** Raw data follows **

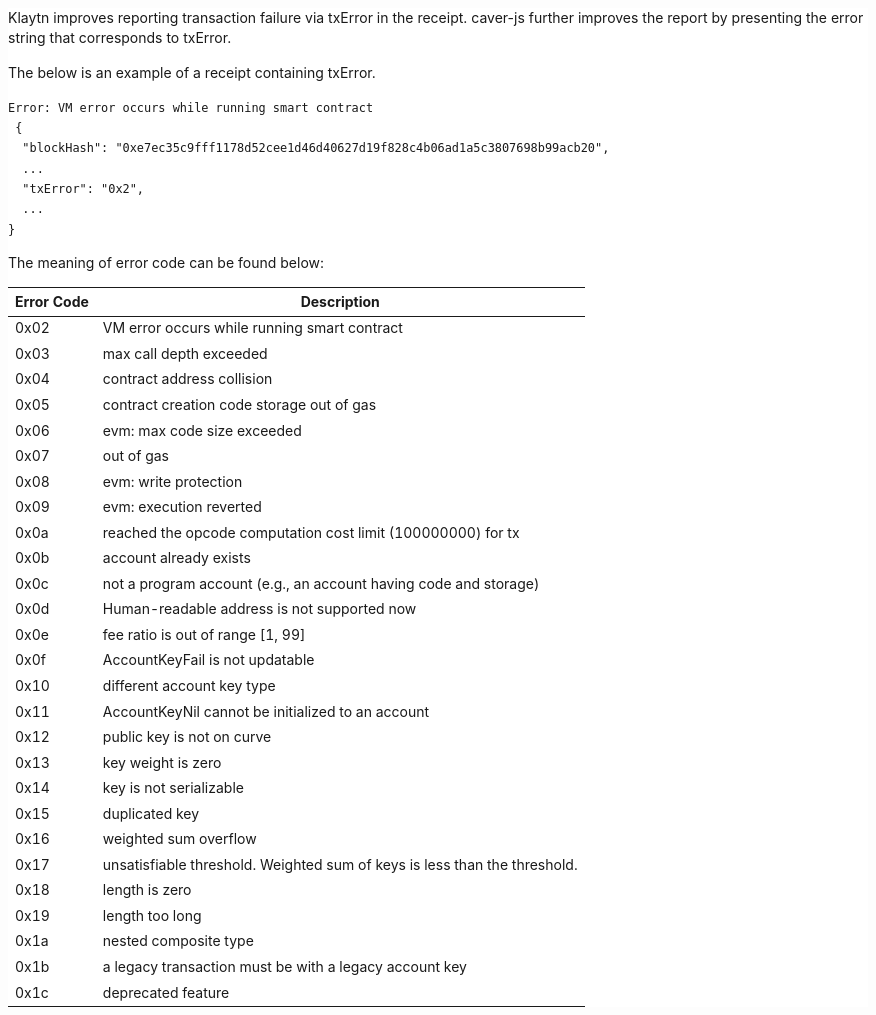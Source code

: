
Klaytn improves reporting transaction failure via txError in the receipt.
caver-js further improves the report by presenting the error string that corresponds to txError.

The below is an example of a receipt containing txError.

```
Error: VM error occurs while running smart contract
 {
  "blockHash": "0xe7ec35c9fff1178d52cee1d46d40627d19f828c4b06ad1a5c3807698b99acb20",
  ...
  "txError": "0x2",
  ...
}
```

The meaning of error code can be found below:

| Error Code | Description |
|---|---|
|0x02|VM error occurs while running smart contract|
|0x03|max call depth exceeded|
|0x04|contract address collision|
|0x05|contract creation code storage out of gas|
|0x06|evm: max code size exceeded|
|0x07|out of gas|
|0x08|evm: write protection|
|0x09|evm: execution reverted|
|0x0a|reached the opcode computation cost limit (100000000) for tx|
|0x0b|account already exists|
|0x0c|not a program account (e.g., an account having code and storage)|
|0x0d|Human-readable address is not supported now|
|0x0e|fee ratio is out of range [1, 99]|
|0x0f|AccountKeyFail is not updatable|
|0x10|different account key type|
|0x11|AccountKeyNil cannot be initialized to an account|
|0x12|public key is not on curve|
|0x13|key weight is zero|
|0x14|key is not serializable|
|0x15|duplicated key|
|0x16|weighted sum overflow|
|0x17|unsatisfiable threshold. Weighted sum of keys is less than the threshold.|
|0x18|length is zero|
|0x19|length too long|
|0x1a|nested composite type|
|0x1b|a legacy transaction must be with a legacy account key|
|0x1c|deprecated feature|

[Keyring]: https://docs.klaytn.foundation/content/dapp/sdk/caver-js/api-references/caver.wallet/keyring
[caver.wallet.keyring]: https://docs.klaytn.foundation/content/dapp/sdk/caver-js/api-references/caver.wallet/keyring
[wallet]: https://docs.klaytn.foundation/content/dapp/sdk/caver-js/api-references/caver.wallet
[caver.wallet]: https://docs.klaytn.foundation/content/dapp/sdk/caver-js/api-references/caver.wallet
[SingleKeyring]: https://docs.klaytn.foundation/content/dapp/sdk/caver-js/api-references/caver.wallet/keyring#singlekeyring
[MultipleKeyring]: https://docs.klaytn.foundation/content/dapp/sdk/caver-js/api-references/caver.wallet/keyring#multiplekeyring
[RoleBasedKeyring]: https://docs.klaytn.foundation/content/dapp/sdk/caver-js/api-references/caver.wallet/keyring#rolebasedkeyring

** End of Raw data **

= What to do =
Among the lines above, which hold the word "dapp"? Report each one.

= Your solution =
[Keyring]: https://docs.klaytn.foundation/content/dapp/sdk/caver-js/api-references/caver.wallet/keyring
[caver.wallet.keyring]: https://docs.klaytn.foundation/content/dapp/sdk/caver-js/api-references/caver.wallet/keyring
[wallet]: https://docs.klaytn.foundation/content/dapp/sdk/caver-js/api-references/caver.wallet
[caver.wallet]: https://docs.klaytn.foundation/content/dapp/sdk/caver-js/api-references/caver.wallet
[SingleKeyring]: https://docs.klaytn.foundation/content/dapp/sdk/caver-js/api-references/caver.wallet/keyring#singlekeyring
[MultipleKeyring]: https://docs.klaytn.foundation/content/dapp/sdk/caver-js/api-references/caver.wallet/keyring#multiplekeyring
[RoleBasedKeyring]: https://docs.klaytn.foundation/content/dapp/sdk/caver-js/api-references/caver.wallet/keyring#rolebasedkeyring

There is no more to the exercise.